# Requirement
Check each line of the listing for the string "quos". Copy those where it appears.
⁂
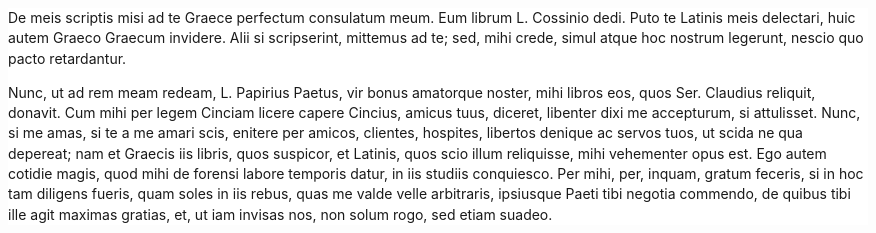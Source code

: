 De meis scriptis misi ad te Graece perfectum
consulatum meum. Eum librum L. Cossinio dedi.
Puto te Latinis meis delectari, huic autem
Graeco Graecum invidere. Alii si scripserint,
mittemus ad te; sed, mihi crede, simul atque hoc
nostrum legerunt, nescio quo pacto retardantur.

Nunc, ut ad rem meam redeam, L. Papirius Paetus,
vir bonus amatorque noster, mihi libros eos,
quos Ser. Claudius reliquit, donavit. Cum mihi
per legem Cinciam licere capere Cincius, amicus
tuus, diceret, libenter dixi me accepturum, si
attulisset. Nunc, si me amas, si te a me amari
scis, enitere per amicos, clientes, hospites,
libertos denique ac servos tuos, ut scida ne qua
depereat; nam et Graecis iis libris, quos
suspicor, et Latinis, quos scio illum
reliquisse, mihi vehementer opus est. Ego autem
cotidie magis, quod mihi de forensi labore
temporis datur, in iis studiis conquiesco. Per
mihi, per, inquam, gratum feceris, si in hoc tam
diligens fueris, quam soles in iis rebus, quas
me valde velle arbitraris, ipsiusque Paeti tibi
negotia commendo, de quibus tibi ille agit
maximas gratias, et, ut iam invisas nos, non
solum rogo, sed etiam suadeo.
⁂
# Answer for this exercise
quos Ser. Claudius reliquit, donavit. Cum mihi
depereat; nam et Graecis iis libris, quos
suspicor, et Latinis, quos scio illum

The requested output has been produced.